No importa que la conferencia sea sobre la autoestima de los padres, sobre el diálogo en la familia, o sobre los padres Coach. La pregunta del millón de dólares acaba saliendo.

El aseo de la habitación de los hijos llena discusiones en muchas casas. Vemos diferentes tipologías de padres / madres preocupados:

– «Te he dicho mil veces que ORDENES»: son los que recuerdan continuamente al adolescente que hay que ordenar la habitación … para acabar menudo entrando en la habitación y haciéndolo ellos (a menudo cuando los hijos no están presentes).

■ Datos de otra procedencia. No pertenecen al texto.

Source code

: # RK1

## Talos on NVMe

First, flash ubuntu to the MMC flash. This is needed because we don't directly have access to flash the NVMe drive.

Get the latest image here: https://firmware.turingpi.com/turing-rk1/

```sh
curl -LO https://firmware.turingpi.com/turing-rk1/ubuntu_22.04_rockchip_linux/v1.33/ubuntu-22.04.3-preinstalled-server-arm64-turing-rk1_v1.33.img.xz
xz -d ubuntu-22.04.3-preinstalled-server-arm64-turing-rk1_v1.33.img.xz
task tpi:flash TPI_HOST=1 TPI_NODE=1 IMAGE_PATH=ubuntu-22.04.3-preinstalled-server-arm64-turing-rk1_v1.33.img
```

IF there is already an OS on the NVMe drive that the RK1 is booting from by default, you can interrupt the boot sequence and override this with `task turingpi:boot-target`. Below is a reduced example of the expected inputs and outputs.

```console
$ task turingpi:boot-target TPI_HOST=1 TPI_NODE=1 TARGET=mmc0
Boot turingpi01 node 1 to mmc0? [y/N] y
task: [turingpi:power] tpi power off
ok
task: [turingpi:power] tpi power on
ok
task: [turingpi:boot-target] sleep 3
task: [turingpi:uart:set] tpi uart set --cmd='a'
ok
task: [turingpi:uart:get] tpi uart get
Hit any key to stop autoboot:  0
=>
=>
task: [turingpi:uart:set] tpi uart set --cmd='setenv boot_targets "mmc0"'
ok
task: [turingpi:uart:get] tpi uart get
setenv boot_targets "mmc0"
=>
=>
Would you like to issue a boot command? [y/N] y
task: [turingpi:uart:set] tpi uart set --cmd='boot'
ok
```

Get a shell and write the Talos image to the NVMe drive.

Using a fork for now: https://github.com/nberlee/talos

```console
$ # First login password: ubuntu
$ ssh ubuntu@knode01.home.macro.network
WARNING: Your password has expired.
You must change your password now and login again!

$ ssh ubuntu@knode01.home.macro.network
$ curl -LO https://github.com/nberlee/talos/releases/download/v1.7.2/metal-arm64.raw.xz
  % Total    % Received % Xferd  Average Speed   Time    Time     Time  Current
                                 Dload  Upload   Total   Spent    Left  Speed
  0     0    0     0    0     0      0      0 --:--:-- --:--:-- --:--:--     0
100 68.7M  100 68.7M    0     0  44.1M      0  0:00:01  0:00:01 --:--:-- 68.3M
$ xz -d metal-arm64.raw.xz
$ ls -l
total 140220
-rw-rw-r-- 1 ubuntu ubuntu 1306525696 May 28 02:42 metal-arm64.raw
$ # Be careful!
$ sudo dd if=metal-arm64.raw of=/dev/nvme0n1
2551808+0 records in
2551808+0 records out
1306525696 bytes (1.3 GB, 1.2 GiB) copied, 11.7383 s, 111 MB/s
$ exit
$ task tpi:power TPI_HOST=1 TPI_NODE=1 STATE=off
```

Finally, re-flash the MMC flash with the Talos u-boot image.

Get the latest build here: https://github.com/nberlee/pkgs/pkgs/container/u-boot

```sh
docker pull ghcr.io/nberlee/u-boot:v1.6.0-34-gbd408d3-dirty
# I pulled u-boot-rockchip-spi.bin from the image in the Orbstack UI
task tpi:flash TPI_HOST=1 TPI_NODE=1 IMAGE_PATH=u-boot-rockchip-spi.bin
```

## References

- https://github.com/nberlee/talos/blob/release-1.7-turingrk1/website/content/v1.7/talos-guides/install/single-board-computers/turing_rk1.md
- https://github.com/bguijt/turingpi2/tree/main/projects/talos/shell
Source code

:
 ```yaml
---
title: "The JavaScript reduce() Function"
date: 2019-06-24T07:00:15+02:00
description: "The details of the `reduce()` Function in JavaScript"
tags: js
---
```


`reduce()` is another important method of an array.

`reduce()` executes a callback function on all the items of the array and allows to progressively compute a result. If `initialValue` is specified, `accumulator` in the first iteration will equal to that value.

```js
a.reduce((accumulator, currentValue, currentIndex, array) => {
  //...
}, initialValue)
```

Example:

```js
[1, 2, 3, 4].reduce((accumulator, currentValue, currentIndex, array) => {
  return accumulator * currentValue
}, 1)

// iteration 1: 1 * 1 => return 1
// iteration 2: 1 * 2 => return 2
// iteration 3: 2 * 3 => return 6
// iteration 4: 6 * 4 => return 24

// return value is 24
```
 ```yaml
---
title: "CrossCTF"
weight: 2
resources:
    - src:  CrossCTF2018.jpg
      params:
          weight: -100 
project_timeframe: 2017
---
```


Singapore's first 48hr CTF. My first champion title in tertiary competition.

La sensación que tienen los hijos es que los padres les han invadido el espacio personal, y se crea una sensación de desconfianza que daña la relación familiar.

– «Yo ya me he cansado de pedírselo; lo hago yo y ya está «: son los que ya han renunciado a que los hijos ordenen y, de manera sumisa, se llevan la ropa sucia y ponen cierto orden en la habitación del hijo. «Víctimas» de la situación, no se plantean otras soluciones: ya lo intentaron, no funcionó, y ahora lo tendrán que hacer ellos para siempre. Están dando a sus hijos la imagen de que no es necesario que sufran, que los padres están a sus órdenes y acabarán haciendo lo que a los hijos no les apetezca hacer.

– «No ordena para llevarnos la contraria»: familias donde la desconfianza ya se ha instalado (y no olvidemos que sin confianza no puede haber relaciones sanas). Las discusiones son continuas y a menudo se faltan el respeto unos a otros.

El de los padres y el de los hijos son dos puntos de vista muy diferentes y muy difíciles de poner de acuerdo. Sobre todo porque una de las dos partes considera que NO hay un problema, y es precisamente la parte que debería solucionarlo. ¿Vale la pena seguir discutiendo por este tema tan desgastador o será mejor que dediquemos nuestros esfuerzos a temas más prioritarios en nuestra relación con los hijos? ¿A qué batallas queremos dedicar energías?

Pensemos, y actuemos en consecuencia.